If you need to implement a new test infra service, check the readme on the test-infra module for additional details.
Apache Camel source code is using a coding style/format which can be checked whether is complying using the checkstyle plugin. To enable source style checking with checkstyle, build Camel with the -Psourcecheck parameter
mvn clean install -Psourcecheck
Please remember to run this check on your code changes before submitting a patch or github PR. You do not need to run this against the entire project, but for example in the modules you work on. Lets say you do some code changes in the camel-ftp component, then you can run the check from within this directory:
cd camel-ftp mvn clean install -Psourcecheck
Camel-Karaf lives now in his own repository, so to verify a Karaf feature you’ll need to fork the following repository.
To check a new Karaf feature or an existing one you should run a verification on the features.xml file. You’ll need to follow these steps: First thing to be done is running a full build of Camel. Then
cd platform/karaf/features/ mvn clean install
If you modified a component/dataformat or updated a dependency in the main camel repository, you’ll first need to build the main camel locally and then run a full build of camel-karaf.
If you are an Apache Camel committer then clone the ASF git repo at
git clone https://gitbox.apache.org/repos/asf/camel.git cd camel
git clone https://github.com/apache/camel.git cd camel
Build the project (without testing).
mvn clean install -Dtest=false
PS: You might need to build multiple times (if you get a build error) because sometimes maven fails to download all the files. Then import the projects into your workspace.
We recommend you create patches as github PRs which is much easier for us to accept and work with. You do this as any other github project, where you can fork the project, and create a branch where you work on the code, and then commit and push that code to your fork. Then navigate to the Apache Camel github webpage, and you will see that github in the top of the page has a wizard to send your recent work as a PR (pull request).
There is also a Git repository at Github which you could fork. Then you submit patches as any other github project - eg work on a new feature branch and send a pull request. One of the committers then needs to accept your pull request to bring the code to the ASF codebase. After the code has been included into the ASF codebase, you need to close the pull request because we can’t do that…

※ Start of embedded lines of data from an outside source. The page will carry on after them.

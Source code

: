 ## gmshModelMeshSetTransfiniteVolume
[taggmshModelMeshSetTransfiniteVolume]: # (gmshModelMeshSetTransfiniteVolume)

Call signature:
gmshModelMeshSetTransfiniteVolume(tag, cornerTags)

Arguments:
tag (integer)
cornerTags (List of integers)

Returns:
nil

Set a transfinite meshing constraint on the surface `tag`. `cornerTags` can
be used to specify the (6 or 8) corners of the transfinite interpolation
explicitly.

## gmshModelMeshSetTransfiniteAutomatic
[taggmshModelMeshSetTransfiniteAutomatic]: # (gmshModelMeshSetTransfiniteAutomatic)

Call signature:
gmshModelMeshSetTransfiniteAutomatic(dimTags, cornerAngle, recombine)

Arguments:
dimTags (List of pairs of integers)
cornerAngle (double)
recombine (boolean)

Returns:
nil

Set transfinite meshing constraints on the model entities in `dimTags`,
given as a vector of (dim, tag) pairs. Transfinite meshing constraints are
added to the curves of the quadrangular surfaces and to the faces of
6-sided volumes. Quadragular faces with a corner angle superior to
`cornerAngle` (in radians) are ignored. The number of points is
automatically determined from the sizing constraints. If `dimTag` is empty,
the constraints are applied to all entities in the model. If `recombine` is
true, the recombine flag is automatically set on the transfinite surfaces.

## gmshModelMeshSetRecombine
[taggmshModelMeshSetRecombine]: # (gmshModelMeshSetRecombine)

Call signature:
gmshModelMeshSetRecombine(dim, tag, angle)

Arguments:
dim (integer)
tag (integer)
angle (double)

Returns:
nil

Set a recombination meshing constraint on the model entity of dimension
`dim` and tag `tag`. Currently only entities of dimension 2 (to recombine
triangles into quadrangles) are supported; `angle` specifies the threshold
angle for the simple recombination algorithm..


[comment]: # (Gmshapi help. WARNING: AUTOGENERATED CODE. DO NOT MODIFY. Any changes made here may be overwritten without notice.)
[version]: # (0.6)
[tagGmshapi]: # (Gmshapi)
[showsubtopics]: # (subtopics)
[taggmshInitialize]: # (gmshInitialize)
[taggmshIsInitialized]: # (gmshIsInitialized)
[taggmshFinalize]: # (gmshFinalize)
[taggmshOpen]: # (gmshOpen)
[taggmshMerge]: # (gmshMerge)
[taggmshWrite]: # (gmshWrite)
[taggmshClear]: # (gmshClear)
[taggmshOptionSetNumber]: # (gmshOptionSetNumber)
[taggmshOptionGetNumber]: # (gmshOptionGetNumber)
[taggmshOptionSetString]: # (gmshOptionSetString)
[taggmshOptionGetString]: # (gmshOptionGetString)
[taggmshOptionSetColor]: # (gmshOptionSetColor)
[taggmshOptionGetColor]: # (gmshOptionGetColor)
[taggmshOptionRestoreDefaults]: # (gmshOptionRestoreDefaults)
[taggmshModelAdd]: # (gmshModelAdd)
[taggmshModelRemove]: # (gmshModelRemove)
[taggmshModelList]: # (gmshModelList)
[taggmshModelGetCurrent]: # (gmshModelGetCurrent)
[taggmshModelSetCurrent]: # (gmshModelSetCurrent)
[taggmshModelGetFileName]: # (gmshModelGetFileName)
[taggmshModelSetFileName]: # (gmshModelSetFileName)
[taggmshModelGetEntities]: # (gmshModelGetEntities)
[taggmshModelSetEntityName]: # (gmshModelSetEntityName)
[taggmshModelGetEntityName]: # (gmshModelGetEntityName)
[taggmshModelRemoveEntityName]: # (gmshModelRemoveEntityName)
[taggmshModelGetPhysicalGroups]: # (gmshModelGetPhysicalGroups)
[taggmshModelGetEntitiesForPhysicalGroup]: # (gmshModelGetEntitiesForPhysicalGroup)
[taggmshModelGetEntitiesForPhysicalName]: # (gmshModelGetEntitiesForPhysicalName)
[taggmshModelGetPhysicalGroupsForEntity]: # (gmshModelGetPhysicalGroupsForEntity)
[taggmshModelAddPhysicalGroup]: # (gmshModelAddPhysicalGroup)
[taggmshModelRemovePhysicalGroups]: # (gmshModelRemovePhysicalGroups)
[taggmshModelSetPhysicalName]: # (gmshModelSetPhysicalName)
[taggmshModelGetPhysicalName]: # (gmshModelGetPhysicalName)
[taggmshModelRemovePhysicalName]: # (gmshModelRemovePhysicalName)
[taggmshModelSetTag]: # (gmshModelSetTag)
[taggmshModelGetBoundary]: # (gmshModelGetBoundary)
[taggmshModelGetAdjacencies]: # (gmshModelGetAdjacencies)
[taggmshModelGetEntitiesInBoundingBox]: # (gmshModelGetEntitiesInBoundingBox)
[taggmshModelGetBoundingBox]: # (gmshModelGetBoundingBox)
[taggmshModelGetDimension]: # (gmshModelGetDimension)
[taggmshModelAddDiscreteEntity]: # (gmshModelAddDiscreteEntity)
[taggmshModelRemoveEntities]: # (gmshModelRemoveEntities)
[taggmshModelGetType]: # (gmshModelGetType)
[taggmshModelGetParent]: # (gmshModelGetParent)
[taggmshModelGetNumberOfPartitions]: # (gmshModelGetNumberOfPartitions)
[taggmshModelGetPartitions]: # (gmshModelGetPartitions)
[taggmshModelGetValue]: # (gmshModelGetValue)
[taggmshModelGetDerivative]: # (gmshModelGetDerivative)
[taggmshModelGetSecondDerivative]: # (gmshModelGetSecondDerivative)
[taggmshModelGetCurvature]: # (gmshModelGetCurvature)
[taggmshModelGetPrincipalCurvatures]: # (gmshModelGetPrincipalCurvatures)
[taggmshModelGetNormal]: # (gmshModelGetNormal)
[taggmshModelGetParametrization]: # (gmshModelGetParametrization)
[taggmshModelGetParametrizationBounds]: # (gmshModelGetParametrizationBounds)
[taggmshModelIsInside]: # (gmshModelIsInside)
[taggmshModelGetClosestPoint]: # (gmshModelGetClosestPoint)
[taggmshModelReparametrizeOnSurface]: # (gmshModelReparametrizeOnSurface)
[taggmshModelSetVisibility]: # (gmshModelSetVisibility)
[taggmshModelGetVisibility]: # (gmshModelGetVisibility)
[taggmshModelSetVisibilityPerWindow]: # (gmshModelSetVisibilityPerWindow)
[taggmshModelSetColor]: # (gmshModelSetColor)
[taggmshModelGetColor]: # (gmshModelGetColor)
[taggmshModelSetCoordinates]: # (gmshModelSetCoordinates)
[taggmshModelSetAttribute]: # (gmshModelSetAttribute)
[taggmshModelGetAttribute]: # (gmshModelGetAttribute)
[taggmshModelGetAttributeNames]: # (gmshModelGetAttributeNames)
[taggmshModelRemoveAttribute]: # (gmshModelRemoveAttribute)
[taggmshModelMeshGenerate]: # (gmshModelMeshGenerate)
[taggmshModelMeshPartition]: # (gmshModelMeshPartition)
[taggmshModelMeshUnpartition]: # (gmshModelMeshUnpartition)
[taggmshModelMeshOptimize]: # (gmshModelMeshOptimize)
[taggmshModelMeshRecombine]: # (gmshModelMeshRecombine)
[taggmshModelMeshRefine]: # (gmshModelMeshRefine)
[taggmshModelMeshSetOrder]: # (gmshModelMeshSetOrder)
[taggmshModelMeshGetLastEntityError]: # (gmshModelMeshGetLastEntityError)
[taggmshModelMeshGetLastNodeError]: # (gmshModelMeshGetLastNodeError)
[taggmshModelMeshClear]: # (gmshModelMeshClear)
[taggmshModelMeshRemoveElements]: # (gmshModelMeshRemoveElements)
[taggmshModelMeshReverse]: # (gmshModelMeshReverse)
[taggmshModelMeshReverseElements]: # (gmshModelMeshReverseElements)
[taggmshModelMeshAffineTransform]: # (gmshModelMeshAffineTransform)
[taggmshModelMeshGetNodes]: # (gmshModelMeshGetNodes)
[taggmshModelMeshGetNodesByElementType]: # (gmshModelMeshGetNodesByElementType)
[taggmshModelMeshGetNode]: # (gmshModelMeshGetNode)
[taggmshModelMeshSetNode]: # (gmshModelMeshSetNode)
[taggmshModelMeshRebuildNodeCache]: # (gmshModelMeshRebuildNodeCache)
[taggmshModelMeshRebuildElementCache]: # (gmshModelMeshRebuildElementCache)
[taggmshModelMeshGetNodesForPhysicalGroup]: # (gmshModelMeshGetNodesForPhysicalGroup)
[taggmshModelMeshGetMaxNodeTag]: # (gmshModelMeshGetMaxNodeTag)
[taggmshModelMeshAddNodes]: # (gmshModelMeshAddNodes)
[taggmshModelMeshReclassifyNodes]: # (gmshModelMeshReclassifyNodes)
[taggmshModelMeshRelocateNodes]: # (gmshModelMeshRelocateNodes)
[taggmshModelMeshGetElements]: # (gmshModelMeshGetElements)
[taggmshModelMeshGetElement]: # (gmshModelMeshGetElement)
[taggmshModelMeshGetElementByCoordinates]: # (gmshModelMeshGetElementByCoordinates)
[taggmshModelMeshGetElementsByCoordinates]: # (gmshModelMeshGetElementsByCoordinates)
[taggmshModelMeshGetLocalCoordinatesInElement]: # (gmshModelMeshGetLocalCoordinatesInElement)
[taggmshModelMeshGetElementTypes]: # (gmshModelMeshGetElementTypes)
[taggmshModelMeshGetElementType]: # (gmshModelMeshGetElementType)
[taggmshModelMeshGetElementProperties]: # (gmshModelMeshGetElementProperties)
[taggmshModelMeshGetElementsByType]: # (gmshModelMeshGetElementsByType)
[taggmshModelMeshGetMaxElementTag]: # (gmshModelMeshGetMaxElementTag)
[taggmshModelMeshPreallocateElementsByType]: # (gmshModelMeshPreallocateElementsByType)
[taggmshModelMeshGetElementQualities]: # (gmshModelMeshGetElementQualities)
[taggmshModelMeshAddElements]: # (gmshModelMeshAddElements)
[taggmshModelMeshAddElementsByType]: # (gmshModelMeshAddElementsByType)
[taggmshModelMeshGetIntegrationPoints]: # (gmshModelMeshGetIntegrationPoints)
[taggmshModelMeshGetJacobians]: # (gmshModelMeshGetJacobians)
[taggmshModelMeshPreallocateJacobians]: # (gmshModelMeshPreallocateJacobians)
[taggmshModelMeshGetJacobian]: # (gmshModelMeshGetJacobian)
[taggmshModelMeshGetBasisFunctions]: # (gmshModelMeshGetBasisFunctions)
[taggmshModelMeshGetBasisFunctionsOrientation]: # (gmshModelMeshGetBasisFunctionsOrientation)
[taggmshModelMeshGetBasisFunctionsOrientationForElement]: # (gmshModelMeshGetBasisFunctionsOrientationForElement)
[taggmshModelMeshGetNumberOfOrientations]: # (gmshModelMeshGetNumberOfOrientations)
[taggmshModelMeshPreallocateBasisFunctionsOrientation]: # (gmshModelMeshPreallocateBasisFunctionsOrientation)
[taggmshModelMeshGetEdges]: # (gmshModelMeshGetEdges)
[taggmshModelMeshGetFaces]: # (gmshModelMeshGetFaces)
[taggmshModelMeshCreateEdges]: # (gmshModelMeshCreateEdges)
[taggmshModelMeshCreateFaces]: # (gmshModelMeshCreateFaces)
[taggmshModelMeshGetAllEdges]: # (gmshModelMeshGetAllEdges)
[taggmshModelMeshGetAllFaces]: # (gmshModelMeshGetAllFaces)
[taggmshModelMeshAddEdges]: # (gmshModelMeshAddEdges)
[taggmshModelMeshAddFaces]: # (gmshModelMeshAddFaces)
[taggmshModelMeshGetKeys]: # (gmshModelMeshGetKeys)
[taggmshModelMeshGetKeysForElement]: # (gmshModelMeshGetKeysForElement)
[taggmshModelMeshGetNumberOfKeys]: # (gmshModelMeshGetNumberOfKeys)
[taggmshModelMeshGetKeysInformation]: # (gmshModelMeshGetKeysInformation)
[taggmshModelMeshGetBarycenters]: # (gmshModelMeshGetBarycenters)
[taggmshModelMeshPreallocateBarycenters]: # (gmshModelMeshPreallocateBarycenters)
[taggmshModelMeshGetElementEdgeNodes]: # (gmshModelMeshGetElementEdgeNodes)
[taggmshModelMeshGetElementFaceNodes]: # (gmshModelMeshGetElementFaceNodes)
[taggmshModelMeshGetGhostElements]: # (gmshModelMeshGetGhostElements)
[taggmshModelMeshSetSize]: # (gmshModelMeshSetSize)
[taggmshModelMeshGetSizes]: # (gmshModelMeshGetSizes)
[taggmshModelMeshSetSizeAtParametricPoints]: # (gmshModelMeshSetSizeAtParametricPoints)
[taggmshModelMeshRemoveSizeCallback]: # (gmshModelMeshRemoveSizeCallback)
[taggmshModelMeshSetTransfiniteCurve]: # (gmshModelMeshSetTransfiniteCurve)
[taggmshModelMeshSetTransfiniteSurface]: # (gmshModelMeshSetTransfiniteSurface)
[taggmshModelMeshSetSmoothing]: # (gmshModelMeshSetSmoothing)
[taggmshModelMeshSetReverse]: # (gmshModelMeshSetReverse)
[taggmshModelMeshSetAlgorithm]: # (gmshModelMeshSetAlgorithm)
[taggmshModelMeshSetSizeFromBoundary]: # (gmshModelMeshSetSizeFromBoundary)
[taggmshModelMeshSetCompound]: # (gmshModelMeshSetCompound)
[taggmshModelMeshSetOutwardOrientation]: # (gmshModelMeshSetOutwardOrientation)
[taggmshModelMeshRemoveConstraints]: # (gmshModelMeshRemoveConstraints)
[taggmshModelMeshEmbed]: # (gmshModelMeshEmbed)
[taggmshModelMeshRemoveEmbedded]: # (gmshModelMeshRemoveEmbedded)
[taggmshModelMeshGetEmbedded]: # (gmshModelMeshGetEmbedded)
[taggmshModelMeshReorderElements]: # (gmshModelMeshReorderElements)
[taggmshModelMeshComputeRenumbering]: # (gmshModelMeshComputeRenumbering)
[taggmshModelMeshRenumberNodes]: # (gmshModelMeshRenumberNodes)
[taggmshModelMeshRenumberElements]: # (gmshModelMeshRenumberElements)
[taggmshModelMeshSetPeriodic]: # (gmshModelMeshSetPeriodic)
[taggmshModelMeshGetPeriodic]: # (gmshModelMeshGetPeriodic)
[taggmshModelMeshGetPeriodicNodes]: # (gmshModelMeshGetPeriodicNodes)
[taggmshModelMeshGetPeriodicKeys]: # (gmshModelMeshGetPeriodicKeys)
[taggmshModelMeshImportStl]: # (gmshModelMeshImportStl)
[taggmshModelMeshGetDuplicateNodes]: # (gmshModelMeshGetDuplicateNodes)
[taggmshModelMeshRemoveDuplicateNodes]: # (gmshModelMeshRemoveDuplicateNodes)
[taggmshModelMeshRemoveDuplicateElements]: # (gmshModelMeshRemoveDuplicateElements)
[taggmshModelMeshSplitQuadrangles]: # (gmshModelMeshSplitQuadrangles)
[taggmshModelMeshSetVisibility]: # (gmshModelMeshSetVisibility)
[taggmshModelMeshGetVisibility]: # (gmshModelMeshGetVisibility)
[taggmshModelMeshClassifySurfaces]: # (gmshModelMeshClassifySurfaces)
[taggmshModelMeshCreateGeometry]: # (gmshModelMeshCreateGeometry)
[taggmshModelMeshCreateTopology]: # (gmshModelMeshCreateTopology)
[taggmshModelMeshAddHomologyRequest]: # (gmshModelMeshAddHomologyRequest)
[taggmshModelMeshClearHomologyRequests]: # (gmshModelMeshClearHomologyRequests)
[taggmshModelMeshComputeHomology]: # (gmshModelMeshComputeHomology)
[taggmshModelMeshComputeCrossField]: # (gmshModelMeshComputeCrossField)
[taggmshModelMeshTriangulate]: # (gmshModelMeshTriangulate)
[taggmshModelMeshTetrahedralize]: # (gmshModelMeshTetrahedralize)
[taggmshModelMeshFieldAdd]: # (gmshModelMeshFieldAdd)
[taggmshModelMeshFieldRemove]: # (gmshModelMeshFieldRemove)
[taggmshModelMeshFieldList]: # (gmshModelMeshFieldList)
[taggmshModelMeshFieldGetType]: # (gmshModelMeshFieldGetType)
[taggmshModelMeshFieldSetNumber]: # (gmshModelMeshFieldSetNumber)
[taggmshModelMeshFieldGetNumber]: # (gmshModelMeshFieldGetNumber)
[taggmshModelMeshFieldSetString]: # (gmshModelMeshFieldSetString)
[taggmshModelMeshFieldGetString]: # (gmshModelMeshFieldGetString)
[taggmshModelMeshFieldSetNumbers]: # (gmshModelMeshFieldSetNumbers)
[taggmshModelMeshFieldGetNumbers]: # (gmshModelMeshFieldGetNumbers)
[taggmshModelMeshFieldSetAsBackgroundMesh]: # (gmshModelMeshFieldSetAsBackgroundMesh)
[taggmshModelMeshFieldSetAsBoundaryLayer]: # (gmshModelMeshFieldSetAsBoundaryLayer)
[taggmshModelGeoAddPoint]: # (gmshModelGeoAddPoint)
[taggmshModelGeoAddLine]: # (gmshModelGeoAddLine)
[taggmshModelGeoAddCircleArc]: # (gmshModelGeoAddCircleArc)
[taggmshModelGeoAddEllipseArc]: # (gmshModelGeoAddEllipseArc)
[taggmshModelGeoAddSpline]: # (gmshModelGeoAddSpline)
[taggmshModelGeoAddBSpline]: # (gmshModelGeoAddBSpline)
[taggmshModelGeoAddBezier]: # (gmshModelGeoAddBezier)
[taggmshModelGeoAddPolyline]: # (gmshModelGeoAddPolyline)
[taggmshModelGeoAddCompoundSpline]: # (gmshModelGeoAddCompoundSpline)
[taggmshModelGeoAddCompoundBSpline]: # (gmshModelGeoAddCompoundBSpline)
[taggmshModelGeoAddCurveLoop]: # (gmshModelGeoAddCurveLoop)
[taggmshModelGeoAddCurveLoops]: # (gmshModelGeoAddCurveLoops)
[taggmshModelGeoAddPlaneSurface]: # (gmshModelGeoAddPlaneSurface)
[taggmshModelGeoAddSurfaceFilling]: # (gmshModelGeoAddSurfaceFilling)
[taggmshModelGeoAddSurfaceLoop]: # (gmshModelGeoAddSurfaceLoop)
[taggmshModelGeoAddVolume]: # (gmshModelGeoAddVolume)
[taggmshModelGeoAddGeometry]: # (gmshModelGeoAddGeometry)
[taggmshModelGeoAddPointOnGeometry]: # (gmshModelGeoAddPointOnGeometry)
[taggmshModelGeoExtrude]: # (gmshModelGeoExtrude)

When providing code patches then please include the Camel JIRA ticket number in the commit messages. We favor using the syntax:
CAMEL-9999: Some message goes here
We gladly accept patches if you can find ways to improve, tune or fix Camel in some way.
We recommend using github PRs instead of manual patch files. Especially for bigger patches.
Most IDEs can create nice patches now very easily. e.g. in Eclipse just right click on a file/directory and select Team -> Create Patch. Then just save the patch as a file and attach it to the corresponding issue on our JIRA issue tracker. If you’re a command line person try the following to create the patch
diff -u Main.java.orig Main.java >> patchfile.txt
git diff --no-prefix > patchfile.txt
The easiest way to submit a patch is to
create a new JIRA issue (you will need to register),
attach the patch or tarball as an attachment (if you create a patch file, but we recommend using github PRs)
tick the Patch Attached button on the issue We prefer patches has unit tests as well and that these unit tests have proper assertions as well, so remember to replace your system.out or logging with an assertion instead!
Before you can raise an issue in the issue tracker you need to register with it. This is quick & painless.